* Exercise data
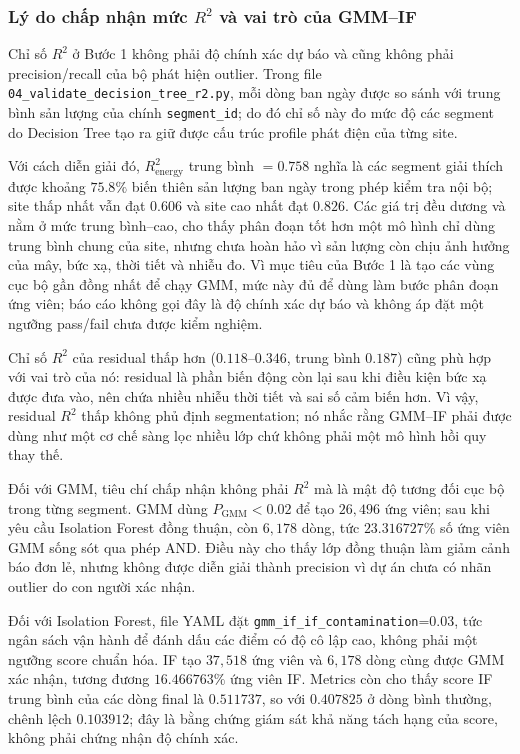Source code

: \documentclass[12pt,a4paper]{article}
\begin{document}
\subsubsection{Lý do chấp nhận mức $R^2$ và vai trò của GMM--IF}
Chỉ số $R^2$ ở Bước 1 không phải độ chính xác dự báo và cũng không phải precision/recall của bộ phát hiện outlier. Trong file \texttt{04\_validate\_decision\_tree\_r2.py}, mỗi dòng ban ngày được so sánh với trung bình sản lượng của chính \texttt{segment\_id}; do đó chỉ số này đo mức độ các segment do Decision Tree tạo ra giữ được cấu trúc profile phát điện của từng site.

Với cách diễn giải đó, $R^2_{\text{energy}}$ trung bình $=0.758$ nghĩa là các segment giải thích được khoảng $75.8\%$ biến thiên sản lượng ban ngày trong phép kiểm tra nội bộ; site thấp nhất vẫn đạt $0.606$ và site cao nhất đạt $0.826$. Các giá trị đều dương và nằm ở mức trung bình--cao, cho thấy phân đoạn tốt hơn một mô hình chỉ dùng trung bình chung của site, nhưng chưa hoàn hảo vì sản lượng còn chịu ảnh hưởng của mây, bức xạ, thời tiết và nhiễu đo. Vì mục tiêu của Bước 1 là tạo các vùng cục bộ gần đồng nhất để chạy GMM, mức này đủ để dùng làm bước phân đoạn ứng viên; báo cáo không gọi đây là độ chính xác dự báo và không áp đặt một ngưỡng pass/fail chưa được kiểm nghiệm.

Chỉ số $R^2$ của residual thấp hơn ($0.118$--$0.346$, trung bình $0.187$) cũng phù hợp với vai trò của nó: residual là phần biến động còn lại sau khi điều kiện bức xạ được đưa vào, nên chứa nhiều nhiễu thời tiết và sai số cảm biến hơn. Vì vậy, residual $R^2$ thấp không phủ định segmentation; nó nhắc rằng GMM--IF phải được dùng như một cơ chế sàng lọc nhiều lớp chứ không phải một mô hình hồi quy thay thế.

Đối với GMM, tiêu chí chấp nhận không phải $R^2$ mà là mật độ tương đối cục bộ trong từng segment. GMM dùng $P_{\text{GMM}}<0.02$ để tạo $26{,}496$ ứng viên; sau khi yêu cầu Isolation Forest đồng thuận, còn $6{,}178$ dòng, tức $23.316727\%$ số ứng viên GMM sống sót qua phép AND. Điều này cho thấy lớp đồng thuận làm giảm cảnh báo đơn lẻ, nhưng không được diễn giải thành precision vì dự án chưa có nhãn outlier do con người xác nhận.

Đối với Isolation Forest, file YAML đặt \texttt{gmm\_if\_if\_contamination}=0.03, tức ngân sách vận hành để đánh dấu các điểm có độ cô lập cao, không phải một ngưỡng score chuẩn hóa. IF tạo $37{,}518$ ứng viên và $6{,}178$ dòng cùng được GMM xác nhận, tương đương $16.466763\%$ ứng viên IF. Metrics còn cho thấy score IF trung bình của các dòng final là $0.511737$, so với $0.407825$ ở dòng bình thường, chênh lệch $0.103912$; đây là bằng chứng giám sát khả năng tách hạng của score, không phải chứng nhận độ chính xác.
\end{document}
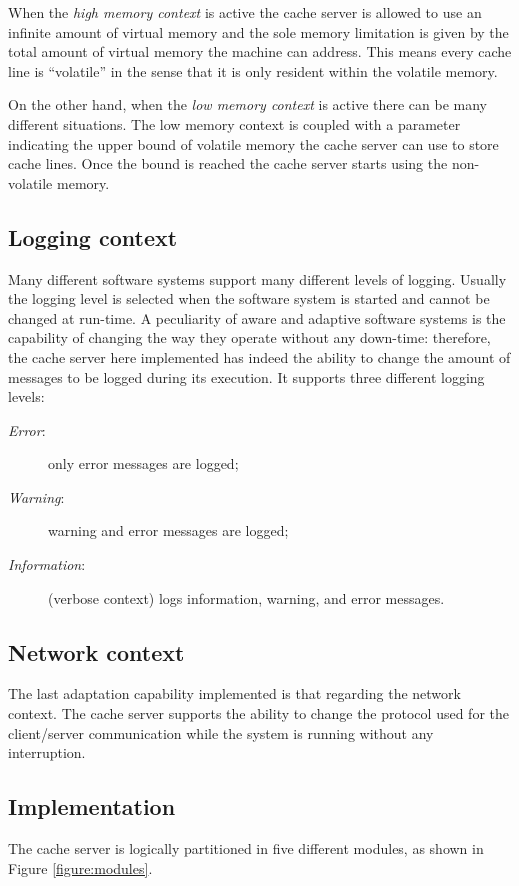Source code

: \documentclass[11pt,a4paper]{article}
\begin{document}
When the \textit{high memory context} is active the cache server is allowed to use an infinite amount of virtual memory and the sole memory limitation is given by the total amount of virtual memory the machine can address. This means every cache line is ``volatile'' in the sense that it is only resident within the volatile memory.

On the other hand, when the \textit{low memory context} is active there can be many different situations. The low memory context is coupled with a parameter indicating the upper bound of volatile memory the cache server can use to store cache lines. Once the bound is reached the cache server starts using the non-volatile memory.

\subsection{Logging context}
\label{section:work:logging-context}
Many different software systems support many different levels of logging. Usually the logging level is selected when the software system is started and cannot be changed at run-time. A peculiarity of aware and adaptive software systems is the capability of changing the way they operate without any down-time: therefore, the cache server here implemented has indeed the ability to change the amount of messages to be logged during its execution. It supports three different logging levels:
\begin{description}
\item [\textit{Error}:] only error messages are logged;
\item [\textit{Warning}:] warning and error messages are logged;
\item [\textit{Information}:] (verbose context) logs information, warning, and error messages.
\end{description}

\subsection{Network context}
\label{section:work:network-context}
The last adaptation capability implemented is that regarding the network context. The cache server supports the ability to change the protocol used for the client/server communication while the system is running without any interruption.

\subsection{Implementation}
\label{section:work:implementation}
The cache server is logically partitioned in five different modules, as shown in Figure \ref{figure:modules}.
\end{document}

* Directions
What you produce must match the listing word for word, with no images in it.

* Answer to the exercise
Source code

: \documentclass[12pt,a4paper]{article}
\begin{document}
\subsubsection{Lý do chấp nhận mức $R^2$ và vai trò của GMM--IF}
Chỉ số $R^2$ ở Bước 1 không phải độ chính xác dự báo và cũng không phải precision/recall của bộ phát hiện outlier. Trong file \texttt{04\_validate\_decision\_tree\_r2.py}, mỗi dòng ban ngày được so sánh với trung bình sản lượng của chính \texttt{segment\_id}; do đó chỉ số này đo mức độ các segment do Decision Tree tạo ra giữ được cấu trúc profile phát điện của từng site.

Với cách diễn giải đó, $R^2_{\text{energy}}$ trung bình $=0.758$ nghĩa là các segment giải thích được khoảng $75.8\%$ biến thiên sản lượng ban ngày trong phép kiểm tra nội bộ; site thấp nhất vẫn đạt $0.606$ và site cao nhất đạt $0.826$. Các giá trị đều dương và nằm ở mức trung bình--cao, cho thấy phân đoạn tốt hơn một mô hình chỉ dùng trung bình chung của site, nhưng chưa hoàn hảo vì sản lượng còn chịu ảnh hưởng của mây, bức xạ, thời tiết và nhiễu đo. Vì mục tiêu của Bước 1 là tạo các vùng cục bộ gần đồng nhất để chạy GMM, mức này đủ để dùng làm bước phân đoạn ứng viên; báo cáo không gọi đây là độ chính xác dự báo và không áp đặt một ngưỡng pass/fail chưa được kiểm nghiệm.

Chỉ số $R^2$ của residual thấp hơn ($0.118$--$0.346$, trung bình $0.187$) cũng phù hợp với vai trò của nó: residual là phần biến động còn lại sau khi điều kiện bức xạ được đưa vào, nên chứa nhiều nhiễu thời tiết và sai số cảm biến hơn. Vì vậy, residual $R^2$ thấp không phủ định segmentation; nó nhắc rằng GMM--IF phải được dùng như một cơ chế sàng lọc nhiều lớp chứ không phải một mô hình hồi quy thay thế.

Đối với GMM, tiêu chí chấp nhận không phải $R^2$ mà là mật độ tương đối cục bộ trong từng segment. GMM dùng $P_{\text{GMM}}<0.02$ để tạo $26{,}496$ ứng viên; sau khi yêu cầu Isolation Forest đồng thuận, còn $6{,}178$ dòng, tức $23.316727\%$ số ứng viên GMM sống sót qua phép AND. Điều này cho thấy lớp đồng thuận làm giảm cảnh báo đơn lẻ, nhưng không được diễn giải thành precision vì dự án chưa có nhãn outlier do con người xác nhận.

Đối với Isolation Forest, file YAML đặt \texttt{gmm\_if\_if\_contamination}=0.03, tức ngân sách vận hành để đánh dấu các điểm có độ cô lập cao, không phải một ngưỡng score chuẩn hóa. IF tạo $37{,}518$ ứng viên và $6{,}178$ dòng cùng được GMM xác nhận, tương đương $16.466763\%$ ứng viên IF. Metrics còn cho thấy score IF trung bình của các dòng final là $0.511737$, so với $0.407825$ ở dòng bình thường, chênh lệch $0.103912$; đây là bằng chứng giám sát khả năng tách hạng của score, không phải chứng nhận độ chính xác.
\end{document}
Source code

: \documentclass[11pt,a4paper]{article}
\begin{document}
When the \textit{high memory context} is active the cache server is allowed to use an infinite amount of virtual memory and the sole memory limitation is given by the total amount of virtual memory the machine can address. This means every cache line is ``volatile'' in the sense that it is only resident within the volatile memory.

On the other hand, when the \textit{low memory context} is active there can be many different situations. The low memory context is coupled with a parameter indicating the upper bound of volatile memory the cache server can use to store cache lines. Once the bound is reached the cache server starts using the non-volatile memory.

\subsection{Logging context}
\label{section:work:logging-context}
Many different software systems support many different levels of logging. Usually the logging level is selected when the software system is started and cannot be changed at run-time. A peculiarity of aware and adaptive software systems is the capability of changing the way they operate without any down-time: therefore, the cache server here implemented has indeed the ability to change the amount of messages to be logged during its execution. It supports three different logging levels:
\begin{description}
\item [\textit{Error}:] only error messages are logged;
\item [\textit{Warning}:] warning and error messages are logged;
\item [\textit{Information}:] (verbose context) logs information, warning, and error messages.
\end{description}

\subsection{Network context}
\label{section:work:network-context}
The last adaptation capability implemented is that regarding the network context. The cache server supports the ability to change the protocol used for the client/server communication while the system is running without any interruption.

\subsection{Implementation}
\label{section:work:implementation}
The cache server is logically partitioned in five different modules, as shown in Figure \ref{figure:modules}.
\end{document}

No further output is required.